Why should I believe anything the government tells me?

Why should I obey the law, other than because I’m scared of the guns the government can point at me?

Why should I build or expand a business when anyone who has government favor can come steal anything — or everything — I build, and there isn’t jack and crap I can do about it as they won’t be prosecuted or punished in any way?  In fact, they’ll be rewarded!

If you want to know how a nation dies without being conquered by war, pestilence or famine, this is how.  The good, honest, industrious people simply say “screw you” and refuse to effort to move the economy and nation forward.

We are there folks, and these two stories explain why.

First, JP Morgan:

Government investigators have found that JPMorgan Chase devised “manipulative schemes” that transformed “money-losing power plants into powerful profit centers,” and that one of its most senior executives gave “false and misleading statements” under oath.

The findings appear in a confidential government document, reviewed by The New York Times, that was sent to the bank in March, warning of a potential crackdown by the regulator of the nation’s energy markets.

The possible action comes amid showdowns with other agencies. One of the bank’s chief regulators, the Office of the Comptroller of the Currency, is weighing new enforcement actions against JPMorgan over the way the bank collected credit card debt and its possible failure to alert authorities to suspicions about Bernard L. Madoff, according to people who were not authorized to discuss the cases publicly.

A confidential government document?  Why should any document of this sort be confidential when it bears on conduct that a regulated institution has taken toward the public?

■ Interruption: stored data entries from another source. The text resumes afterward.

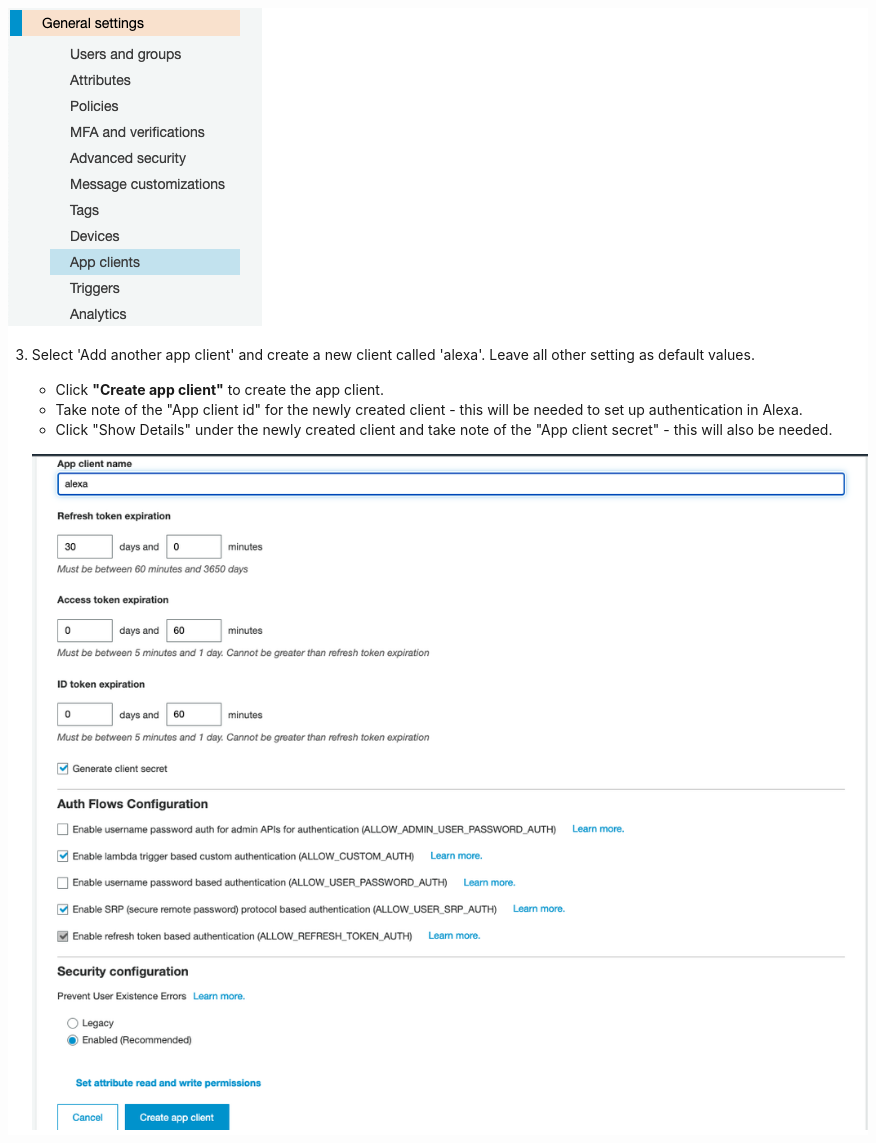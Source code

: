    ![](./images/alexa-cognito-app-clients.png)

3. Select 'Add another app client' and create a new client called 'alexa'. Leave all other setting as default values.
   - Click **"Create app client"** to create the app client.
   - Take note of the "App client id" for the newly created client -
     this will be needed to set up authentication in Alexa.
   - Click "Show Details" under the newly created client and take note of the "App client secret" - 
     this will also be needed. 
     
    ![](./images/alexa-cognito-app-client-details.png)
  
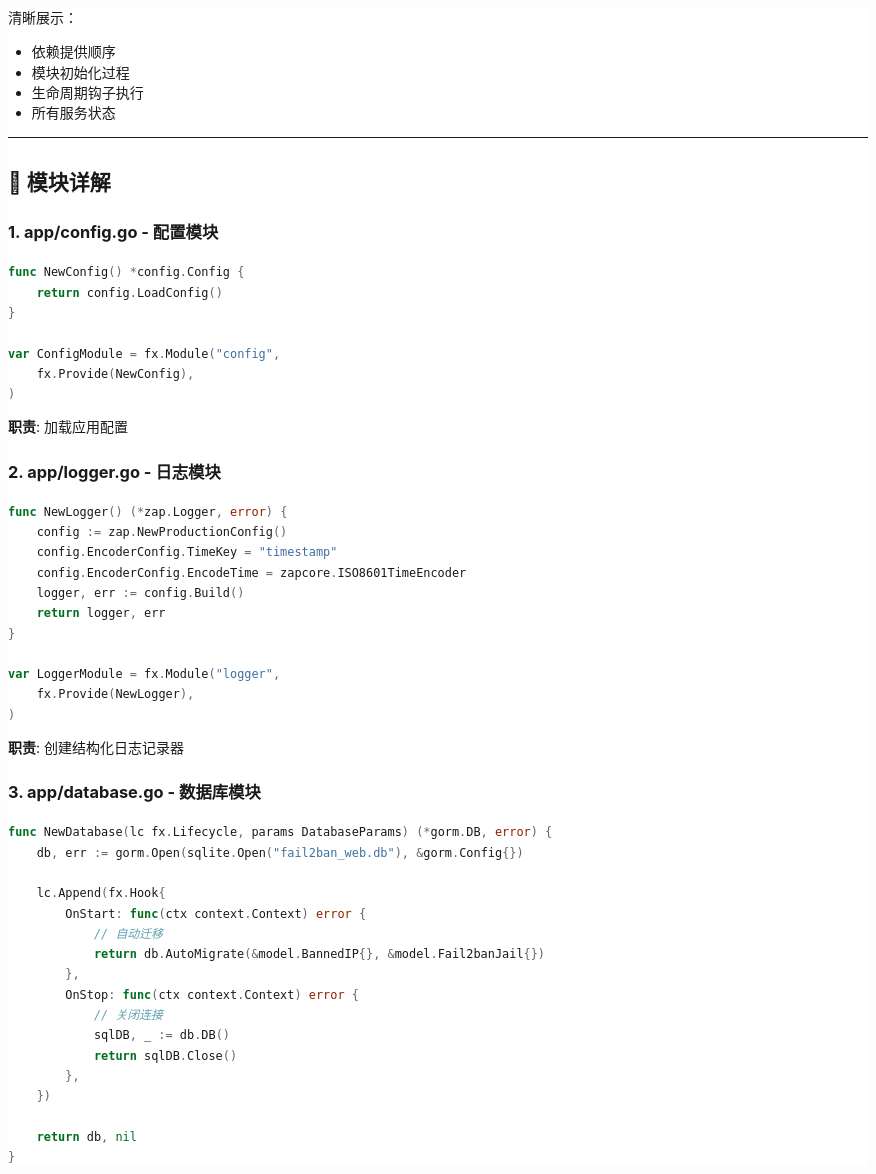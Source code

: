 清晰展示：
- 依赖提供顺序
- 模块初始化过程
- 生命周期钩子执行
- 所有服务状态

---

## 🔧 模块详解

### 1. **app/config.go** - 配置模块

```go
func NewConfig() *config.Config {
    return config.LoadConfig()
}

var ConfigModule = fx.Module("config",
    fx.Provide(NewConfig),
)
```

**职责**: 加载应用配置

### 2. **app/logger.go** - 日志模块

```go
func NewLogger() (*zap.Logger, error) {
    config := zap.NewProductionConfig()
    config.EncoderConfig.TimeKey = "timestamp"
    config.EncoderConfig.EncodeTime = zapcore.ISO8601TimeEncoder
    logger, err := config.Build()
    return logger, err
}

var LoggerModule = fx.Module("logger",
    fx.Provide(NewLogger),
)
```

**职责**: 创建结构化日志记录器

### 3. **app/database.go** - 数据库模块

```go
func NewDatabase(lc fx.Lifecycle, params DatabaseParams) (*gorm.DB, error) {
    db, err := gorm.Open(sqlite.Open("fail2ban_web.db"), &gorm.Config{})
    
    lc.Append(fx.Hook{
        OnStart: func(ctx context.Context) error {
            // 自动迁移
            return db.AutoMigrate(&model.BannedIP{}, &model.Fail2banJail{})
        },
        OnStop: func(ctx context.Context) error {
            // 关闭连接
            sqlDB, _ := db.DB()
            return sqlDB.Close()
        },
    })
    
    return db, nil
}
```

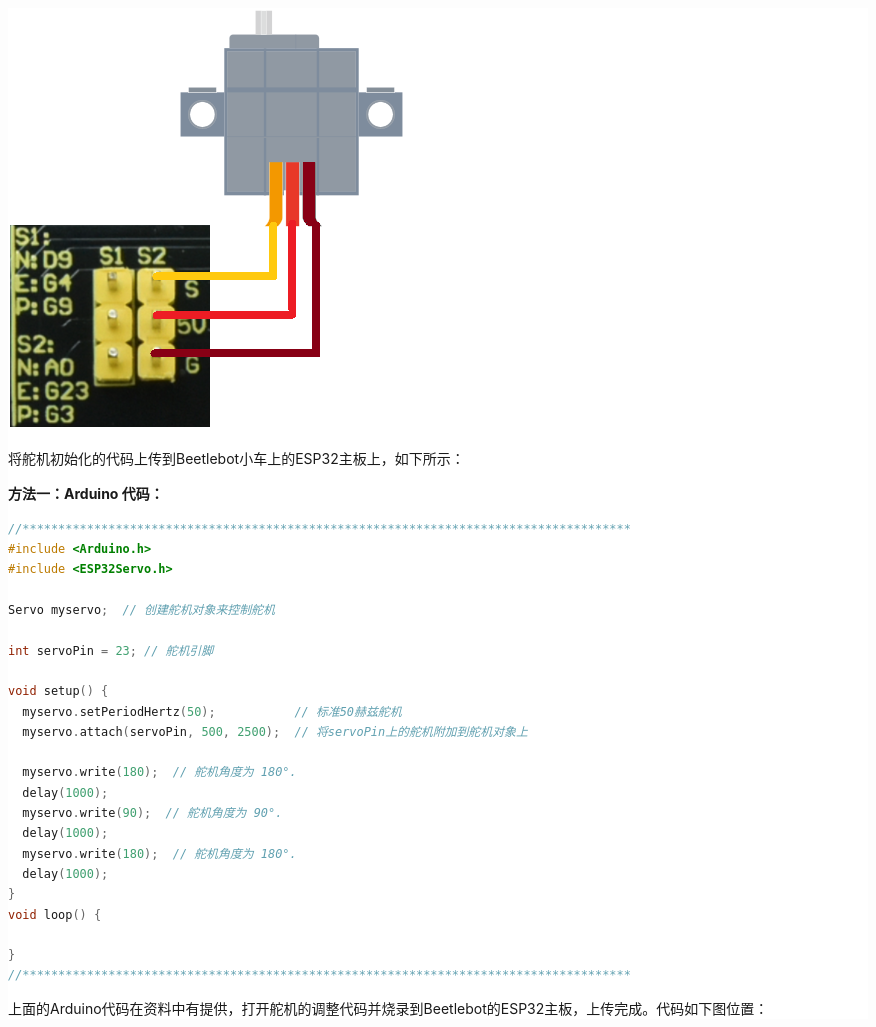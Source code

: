 ![Img](/media/img-20230518115032.png)

将舵机初始化的代码上传到Beetlebot小车上的ESP32主板上，如下所示：

**方法一：Arduino 代码：**

```c
//*************************************************************************************
#include <Arduino.h>
#include <ESP32Servo.h>

Servo myservo;  // 创建舵机对象来控制舵机

int servoPin = 23; // 舵机引脚

void setup() {
  myservo.setPeriodHertz(50);           // 标准50赫兹舵机
  myservo.attach(servoPin, 500, 2500);  // 将servoPin上的舵机附加到舵机对象上

  myservo.write(180);  // 舵机角度为 180°.
  delay(1000);
  myservo.write(90);  // 舵机角度为 90°.
  delay(1000);
  myservo.write(180);  // 舵机角度为 180°.
  delay(1000);
}
void loop() {

} 
//*************************************************************************************
```
上面的Arduino代码在资料中有提供，打开舵机的调整代码并烧录到Beetlebot的ESP32主板，上传完成。代码如下图位置：
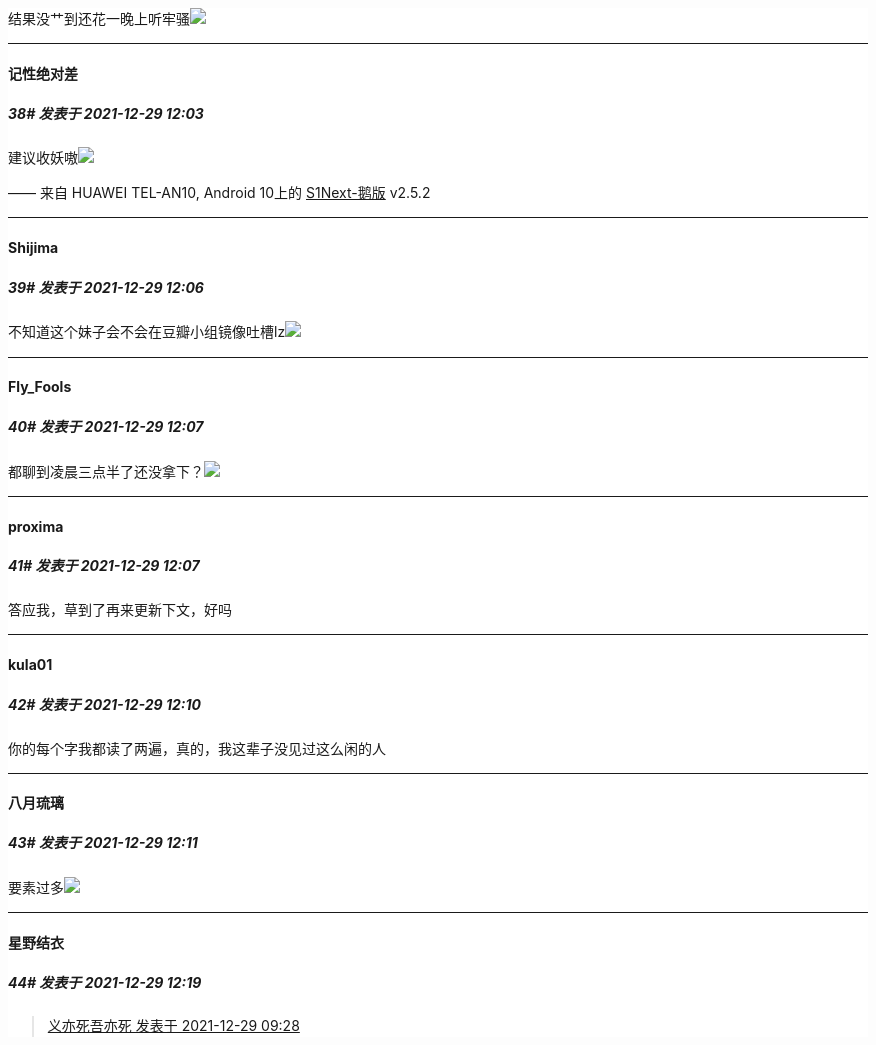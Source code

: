 结果没艹到还花一晚上听牢骚<img src="https://static.saraba1st.com/image/smiley/face2017/067.png" referrerpolicy="no-referrer">

*****

####  记性绝对差  
##### 38#       发表于 2021-12-29 12:03

建议收妖嗷<img src="https://static.saraba1st.com/image/smiley/face2017/065.png" referrerpolicy="no-referrer">

—— 来自 HUAWEI TEL-AN10, Android 10上的 [S1Next-鹅版](https://github.com/ykrank/S1-Next/releases) v2.5.2

*****

####  Shijima  
##### 39#       发表于 2021-12-29 12:06

不知道这个妹子会不会在豆瓣小组镜像吐槽lz<img src="https://static.saraba1st.com/image/smiley/face2017/067.png" referrerpolicy="no-referrer">

*****

####  Fly_Fools  
##### 40#       发表于 2021-12-29 12:07

都聊到凌晨三点半了还没拿下？<img src="https://static.saraba1st.com/image/smiley/face2017/067.png" referrerpolicy="no-referrer">

*****

####  proxima  
##### 41#       发表于 2021-12-29 12:07

答应我，草到了再来更新下文，好吗

*****

####  kula01  
##### 42#       发表于 2021-12-29 12:10

你的每个字我都读了两遍，真的，我这辈子没见过这么闲的人

*****

####  八月琉璃  
##### 43#       发表于 2021-12-29 12:11

要素过多<img src="https://static.saraba1st.com/image/smiley/face2017/037.png" referrerpolicy="no-referrer">

*****

####  星野结衣  
##### 44#       发表于 2021-12-29 12:19

<blockquote><a href="httphttps://bbs.saraba1st.com/2b/forum.php?mod=redirect&amp;goto=findpost&amp;pid=54084311&amp;ptid=2044629" target="_blank">义亦死吾亦死 发表于 2021-12-29 09:28</a>
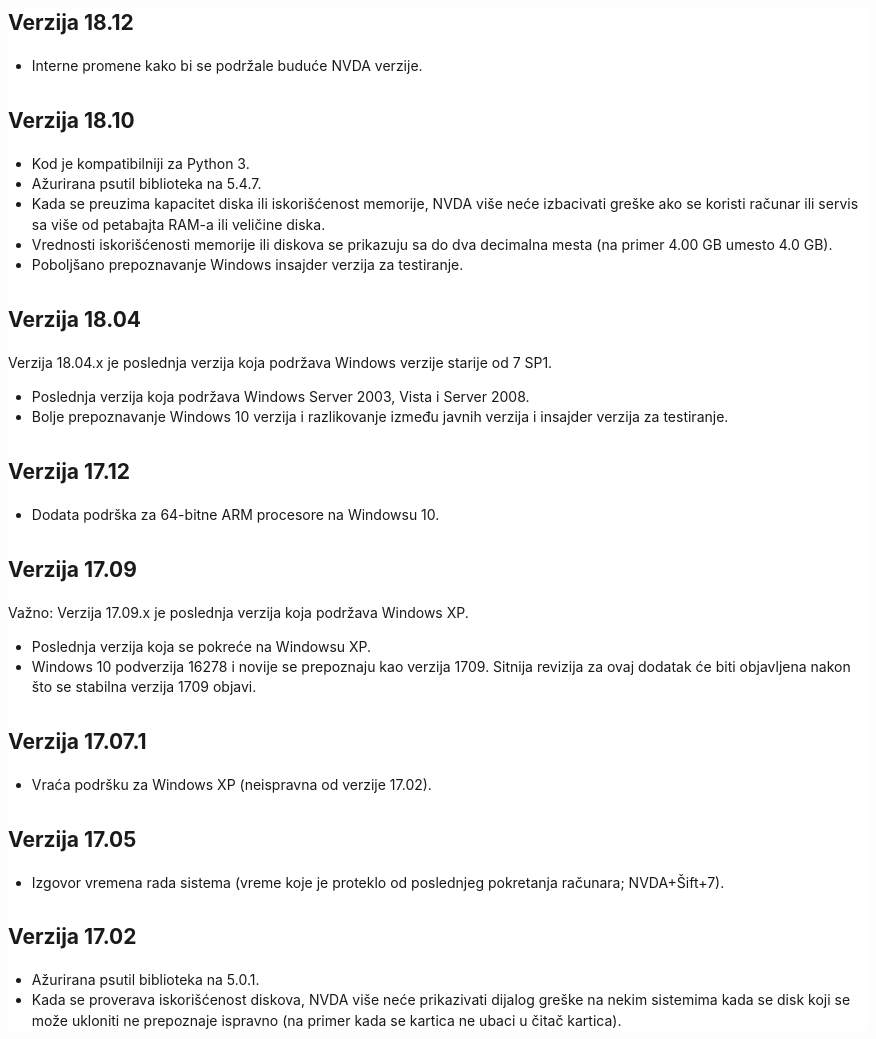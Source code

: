 ## Verzija 18.12

* Interne promene kako bi se podržale buduće NVDA verzije.

## Verzija 18.10

* Kod je kompatibilniji za Python 3.
* Ažurirana psutil biblioteka na 5.4.7.
* Kada se preuzima kapacitet diska ili iskorišćenost memorije, NVDA više
  neće izbacivati greške ako se koristi računar ili servis sa više od
  petabajta RAM-a ili veličine diska.
* Vrednosti iskorišćenosti memorije ili diskova se prikazuju sa do dva
  decimalna mesta (na primer 4.00 GB umesto 4.0 GB).
* Poboljšano prepoznavanje Windows insajder verzija za testiranje.

## Verzija 18.04

Verzija 18.04.x je poslednja verzija koja podržava Windows verzije starije
od 7 SP1.

* Poslednja verzija koja podržava Windows Server 2003, Vista i Server 2008.
* Bolje prepoznavanje Windows 10 verzija i razlikovanje između javnih
  verzija i insajder verzija za testiranje.

## Verzija 17.12

* Dodata podrška za 64-bitne ARM procesore na Windowsu 10.

## Verzija 17.09

Važno: Verzija 17.09.x je poslednja verzija koja podržava Windows XP.

* Poslednja verzija koja se pokreće na Windowsu XP.
* Windows 10 podverzija 16278 i novije se prepoznaju kao verzija
  1709. Sitnija revizija za ovaj dodatak će biti objavljena nakon što se
  stabilna verzija 1709 objavi.

## Verzija 17.07.1

* Vraća podršku za Windows XP (neispravna od verzije 17.02).

## Verzija 17.05

* Izgovor vremena rada sistema (vreme koje je proteklo od poslednjeg
  pokretanja računara; NVDA+Šift+7).

## Verzija 17.02

* Ažurirana psutil biblioteka na 5.0.1.
* Kada se proverava iskorišćenost diskova, NVDA više neće prikazivati
  dijalog greške na nekim sistemima kada se disk koji se može ukloniti ne
  prepoznaje ispravno (na primer kada se kartica ne ubaci u čitač kartica).
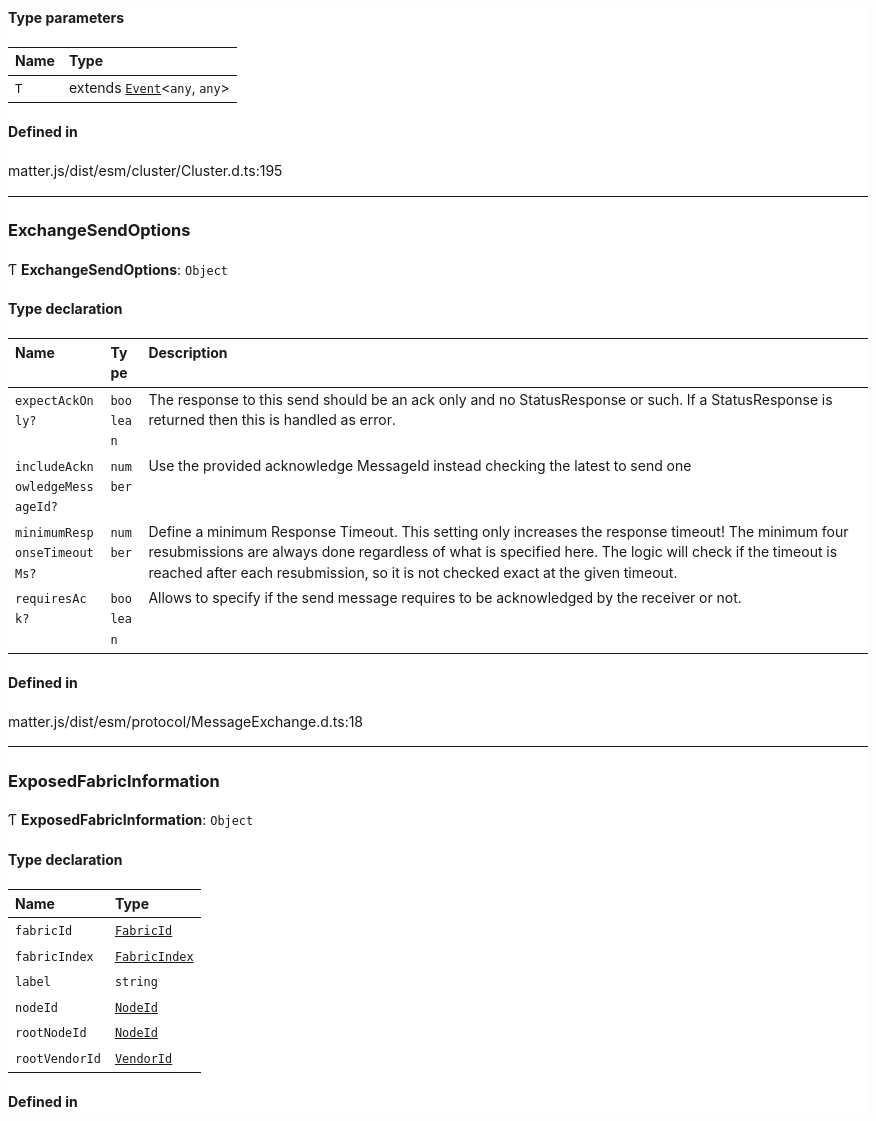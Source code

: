 #### Type parameters

| Name | Type |
| :------ | :------ |
| `T` | extends [`Event`](../interfaces/internal_.Event.md)\<`any`, `any`\> |

#### Defined in

matter.js/dist/esm/cluster/Cluster.d.ts:195

___

### ExchangeSendOptions

Ƭ **ExchangeSendOptions**: `Object`

#### Type declaration

| Name | Type | Description |
| :------ | :------ | :------ |
| `expectAckOnly?` | `boolean` | The response to this send should be an ack only and no StatusResponse or such. If a StatusResponse is returned then this is handled as error. |
| `includeAcknowledgeMessageId?` | `number` | Use the provided acknowledge MessageId instead checking the latest to send one |
| `minimumResponseTimeoutMs?` | `number` | Define a minimum Response Timeout. This setting only increases the response timeout! The minimum four resubmissions are always done regardless of what is specified here. The logic will check if the timeout is reached after each resubmission, so it is not checked exact at the given timeout. |
| `requiresAck?` | `boolean` | Allows to specify if the send message requires to be acknowledged by the receiver or not. |

#### Defined in

matter.js/dist/esm/protocol/MessageExchange.d.ts:18

___

### ExposedFabricInformation

Ƭ **ExposedFabricInformation**: `Object`

#### Type declaration

| Name | Type |
| :------ | :------ |
| `fabricId` | [`FabricId`](internal_.md#fabricid) |
| `fabricIndex` | [`FabricIndex`](internal_.md#fabricindex) |
| `label` | `string` |
| `nodeId` | [`NodeId`](internal_.md#nodeid) |
| `rootNodeId` | [`NodeId`](internal_.md#nodeid) |
| `rootVendorId` | [`VendorId`](internal_.md#vendorid) |

#### Defined in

There’s part of your problem right there.  This isn’t a single incident or issue either; it claims a pattern of conduct as do the other “showdowns.”  Nor is this limited to JP Morgan — there is a long litany of financial institutions coming under “scrutiny” for various illegal and unethical acts and yet what’s missing is prosecutions.

It doesn’t end there.

President Obama’s nominee for Commerce secretary was embroiled in a massive bank failure more than a decade ago, in a collapse that cost depositors and federal insurers millions of dollars.

The 2001 collapse of Superior Bank FSB now appears likely to re-emerge, more than a decade later, as Commerce nominee Penny Pritzker prepares for a confirmation hearing and Republicans already draw attention to the bank implosion.

Tangled?  Like Hell.

This was an all-on scandal and cost the FDIC over $300 million.  Those who were over deposit limits were screwed out of $10 million they have yet to recover, and probably never will recover.  The bank had insufficient if not outright missing risk controls with subprime auto and home lending.

Being a bad businessperson though isn’t an exercise of privilege — that’s just being stupid.

But being able to cut in line before depositors is another matter, and the Prizkers did.

The FDIC “defended” their decision, but again we’re back to the same problem we had with GM and Chrysler, where the rule of law is changed ex-post-facto to benefit wealthy and powerful people and screw the ordinary citizen.

Until this crap stops my entrepreneurial efforts are going to remain on the shelf, and I suspect I’m not alone in this regard.